Published: Thu, February 15, 2018
Health | By Jay Jacobs

Blood test detects concussion related brain damage

Blood test detects concussion related brain damage

Bazarian called the test "a huge step" toward devising a blood test that can detect brain injuries including concussions. But many people who have such a scan do not have brain lesions that are detectable, the FDA said Wednesday in a news release.

"Helping to deliver innovative testing technologies that minimize health impacts to patients while still providing accurate and reliable results to inform appropriate evaluation and treatment is an FDA priority", Scott Gottlieb, MD, FDA Commissioner, said in a statement.

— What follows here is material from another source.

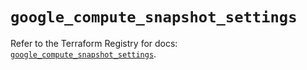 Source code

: # `google_compute_snapshot_settings`

Refer to the Terraform Registry for docs: [`google_compute_snapshot_settings`](https://registry.terraform.io/providers/hashicorp/google/6.46.0/docs/resources/compute_snapshot_settings).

The FDA's ruling allows Banyan Biomarkers, a biotech company, to begin marketing for the blood test. Results of the blood test is available within three and four hours. Rather, it's an indicator of the likelihood that a CT scan will show intracranial lesions, and hence may be valuable in deciding whether CT scans are indicated.

The Brain Trauma Indicator measures levels of specific proteins that are released from the brain into the bloodstream within 12 hours of a head injury.

The test can help doctors identify which patients would require computed tomography (CT) scan to check if they have brain damage. As traumatic brain injuries mounted during the US conflicts in Iraq and Afghanistan, the armed forces have urgently sought a blood test capable of predicting quickly whether a blow to the head has likely caused bleeding or bruising in the brain.

The FDA's approval of the blood test, given Wednesday, was based on a clinical trial that included more than 1,900 adults with suspected concussion. It's created to help doctors quickly determine which patients with suspected concussions may have brain bleeding or other brain injury. The study revealed that the blood test reliably predicted the presence and absence of intracranial lesions on a CT scan 97.8% and 99.6% of the time, respectively, according to the FDA.

The test doesn't detect concussions and the approval won't immediately change how patients with suspected concussions or other brain trauma are treated. The Centers for Disease Control and Prevention has estimated that in 2013, there were roughly 2.8 million emergency department visits, hospitalizations and deaths in the US related to traumatic brain injury, or TBI.

Dr. Walter Koroshetz, director of the National Institute of Neurological Disorders and Stroke, and other brain injury experts say the test isn't sensitive enough to rule out concussions.

Mr. Nordhoff said by using this device it will be easy for physicians to evaluate children for concussions.